• [Prompt]: Go to the line containing "13 September 2025: Added HashTable" in the records below and print it and every following line exactly, on through the line containing "- Try out developed ROS packages.", then stop.

** Record set follows **

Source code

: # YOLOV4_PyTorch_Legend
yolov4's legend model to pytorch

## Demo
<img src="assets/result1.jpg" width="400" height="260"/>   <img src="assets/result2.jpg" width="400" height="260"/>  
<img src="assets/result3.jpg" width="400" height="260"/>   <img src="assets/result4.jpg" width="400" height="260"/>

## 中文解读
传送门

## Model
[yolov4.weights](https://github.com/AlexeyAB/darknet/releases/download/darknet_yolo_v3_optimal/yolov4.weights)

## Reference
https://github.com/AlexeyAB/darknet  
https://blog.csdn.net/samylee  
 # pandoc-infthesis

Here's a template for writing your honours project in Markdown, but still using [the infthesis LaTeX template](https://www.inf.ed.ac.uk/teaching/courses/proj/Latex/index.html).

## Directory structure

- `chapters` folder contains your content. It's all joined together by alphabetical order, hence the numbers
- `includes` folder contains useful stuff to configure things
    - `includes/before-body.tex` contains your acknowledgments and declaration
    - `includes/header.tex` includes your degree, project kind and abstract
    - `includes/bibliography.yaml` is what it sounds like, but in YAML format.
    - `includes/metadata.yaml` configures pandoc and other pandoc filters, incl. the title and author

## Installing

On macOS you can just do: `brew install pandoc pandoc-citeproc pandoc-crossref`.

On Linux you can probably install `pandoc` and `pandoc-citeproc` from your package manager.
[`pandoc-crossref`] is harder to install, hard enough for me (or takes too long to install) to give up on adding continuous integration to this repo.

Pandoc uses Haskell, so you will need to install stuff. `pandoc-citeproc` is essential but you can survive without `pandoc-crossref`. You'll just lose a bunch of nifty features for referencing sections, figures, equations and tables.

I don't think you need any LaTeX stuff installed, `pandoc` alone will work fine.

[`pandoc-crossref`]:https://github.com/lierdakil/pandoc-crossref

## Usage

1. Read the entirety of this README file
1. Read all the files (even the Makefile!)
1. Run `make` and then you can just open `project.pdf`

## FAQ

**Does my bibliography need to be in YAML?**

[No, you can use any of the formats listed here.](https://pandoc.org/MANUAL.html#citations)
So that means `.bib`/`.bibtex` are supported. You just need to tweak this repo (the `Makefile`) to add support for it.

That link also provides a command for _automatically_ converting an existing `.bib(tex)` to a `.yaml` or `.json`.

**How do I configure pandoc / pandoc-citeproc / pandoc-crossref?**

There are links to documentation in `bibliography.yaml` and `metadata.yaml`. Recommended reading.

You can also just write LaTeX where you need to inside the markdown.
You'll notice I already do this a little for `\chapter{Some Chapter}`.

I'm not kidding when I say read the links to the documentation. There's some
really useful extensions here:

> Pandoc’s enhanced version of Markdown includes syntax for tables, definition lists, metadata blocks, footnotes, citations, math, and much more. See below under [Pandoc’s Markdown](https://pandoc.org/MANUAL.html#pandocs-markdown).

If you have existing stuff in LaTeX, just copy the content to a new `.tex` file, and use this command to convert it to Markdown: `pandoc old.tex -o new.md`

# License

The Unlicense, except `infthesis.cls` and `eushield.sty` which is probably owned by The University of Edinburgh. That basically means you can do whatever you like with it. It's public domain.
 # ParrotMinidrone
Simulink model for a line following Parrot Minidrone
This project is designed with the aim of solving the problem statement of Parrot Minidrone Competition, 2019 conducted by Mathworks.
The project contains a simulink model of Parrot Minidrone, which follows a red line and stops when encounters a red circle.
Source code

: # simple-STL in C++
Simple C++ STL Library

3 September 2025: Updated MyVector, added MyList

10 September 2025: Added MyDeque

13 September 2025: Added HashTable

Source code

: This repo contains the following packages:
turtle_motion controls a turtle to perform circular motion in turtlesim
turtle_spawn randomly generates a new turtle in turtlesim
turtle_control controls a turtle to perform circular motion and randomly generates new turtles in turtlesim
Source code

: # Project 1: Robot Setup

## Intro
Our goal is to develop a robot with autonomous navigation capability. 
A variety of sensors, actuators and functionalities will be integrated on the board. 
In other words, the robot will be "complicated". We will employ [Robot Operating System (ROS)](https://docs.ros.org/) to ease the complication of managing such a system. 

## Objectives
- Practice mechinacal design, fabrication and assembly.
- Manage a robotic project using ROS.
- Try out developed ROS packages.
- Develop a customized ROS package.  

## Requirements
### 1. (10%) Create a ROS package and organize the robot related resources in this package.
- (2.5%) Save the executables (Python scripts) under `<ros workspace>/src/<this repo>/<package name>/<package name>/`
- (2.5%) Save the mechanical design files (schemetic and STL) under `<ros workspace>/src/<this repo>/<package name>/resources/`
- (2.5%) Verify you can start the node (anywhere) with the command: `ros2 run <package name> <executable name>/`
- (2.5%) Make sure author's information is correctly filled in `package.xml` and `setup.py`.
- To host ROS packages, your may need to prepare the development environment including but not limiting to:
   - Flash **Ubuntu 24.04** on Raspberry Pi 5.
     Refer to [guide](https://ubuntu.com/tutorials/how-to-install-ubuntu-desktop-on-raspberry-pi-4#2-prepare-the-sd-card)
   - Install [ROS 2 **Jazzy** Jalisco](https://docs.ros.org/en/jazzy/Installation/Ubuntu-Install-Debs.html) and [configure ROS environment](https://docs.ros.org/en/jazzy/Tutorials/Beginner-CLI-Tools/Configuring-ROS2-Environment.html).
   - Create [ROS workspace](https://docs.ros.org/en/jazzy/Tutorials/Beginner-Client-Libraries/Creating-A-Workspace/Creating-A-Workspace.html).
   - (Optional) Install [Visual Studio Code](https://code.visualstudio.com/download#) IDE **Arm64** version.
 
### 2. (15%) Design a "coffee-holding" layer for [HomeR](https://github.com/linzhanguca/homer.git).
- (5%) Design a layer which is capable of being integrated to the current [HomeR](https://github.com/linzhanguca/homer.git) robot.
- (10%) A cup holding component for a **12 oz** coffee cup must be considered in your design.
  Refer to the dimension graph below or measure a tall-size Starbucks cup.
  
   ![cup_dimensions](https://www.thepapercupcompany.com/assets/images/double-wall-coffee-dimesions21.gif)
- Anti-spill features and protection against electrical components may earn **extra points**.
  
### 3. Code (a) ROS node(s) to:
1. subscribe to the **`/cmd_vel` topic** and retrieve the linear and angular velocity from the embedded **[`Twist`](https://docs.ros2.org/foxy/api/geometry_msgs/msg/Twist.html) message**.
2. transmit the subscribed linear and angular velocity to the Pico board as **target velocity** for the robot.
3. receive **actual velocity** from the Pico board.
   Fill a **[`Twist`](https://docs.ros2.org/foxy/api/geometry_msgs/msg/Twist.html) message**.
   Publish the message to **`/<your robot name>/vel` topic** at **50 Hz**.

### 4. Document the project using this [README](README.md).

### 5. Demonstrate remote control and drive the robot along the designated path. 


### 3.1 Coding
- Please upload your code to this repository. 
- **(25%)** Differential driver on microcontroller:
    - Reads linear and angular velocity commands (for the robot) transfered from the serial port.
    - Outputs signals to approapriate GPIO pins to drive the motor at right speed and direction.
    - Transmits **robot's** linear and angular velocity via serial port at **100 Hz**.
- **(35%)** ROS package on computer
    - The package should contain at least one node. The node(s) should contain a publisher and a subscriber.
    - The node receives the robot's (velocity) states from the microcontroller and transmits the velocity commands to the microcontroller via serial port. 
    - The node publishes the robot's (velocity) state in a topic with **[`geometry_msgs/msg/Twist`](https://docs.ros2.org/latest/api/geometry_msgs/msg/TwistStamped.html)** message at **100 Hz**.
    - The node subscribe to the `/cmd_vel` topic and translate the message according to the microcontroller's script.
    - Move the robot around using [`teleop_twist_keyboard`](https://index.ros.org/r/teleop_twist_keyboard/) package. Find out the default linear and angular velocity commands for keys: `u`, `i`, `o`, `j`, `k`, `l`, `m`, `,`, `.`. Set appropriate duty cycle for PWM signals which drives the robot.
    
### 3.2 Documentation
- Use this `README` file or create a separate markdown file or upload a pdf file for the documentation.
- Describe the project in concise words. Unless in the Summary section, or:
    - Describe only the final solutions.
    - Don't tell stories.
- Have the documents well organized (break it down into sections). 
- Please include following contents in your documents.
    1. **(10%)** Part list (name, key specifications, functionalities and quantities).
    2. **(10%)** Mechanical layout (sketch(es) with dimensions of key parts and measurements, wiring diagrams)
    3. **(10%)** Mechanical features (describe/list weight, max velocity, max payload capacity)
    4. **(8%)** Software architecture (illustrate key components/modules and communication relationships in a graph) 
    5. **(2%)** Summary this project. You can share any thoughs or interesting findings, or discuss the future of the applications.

** End of Record set **

• [Solution to the problem]:
13 September 2025: Added HashTable

Source code

: This repo contains the following packages:
turtle_motion controls a turtle to perform circular motion in turtlesim
turtle_spawn randomly generates a new turtle in turtlesim
turtle_control controls a turtle to perform circular motion and randomly generates new turtles in turtlesim
Source code

: # Project 1: Robot Setup

## Intro
Our goal is to develop a robot with autonomous navigation capability. 
A variety of sensors, actuators and functionalities will be integrated on the board. 
In other words, the robot will be "complicated". We will employ [Robot Operating System (ROS)](https://docs.ros.org/) to ease the complication of managing such a system. 

## Objectives
- Practice mechinacal design, fabrication and assembly.
- Manage a robotic project using ROS.
- Try out developed ROS packages.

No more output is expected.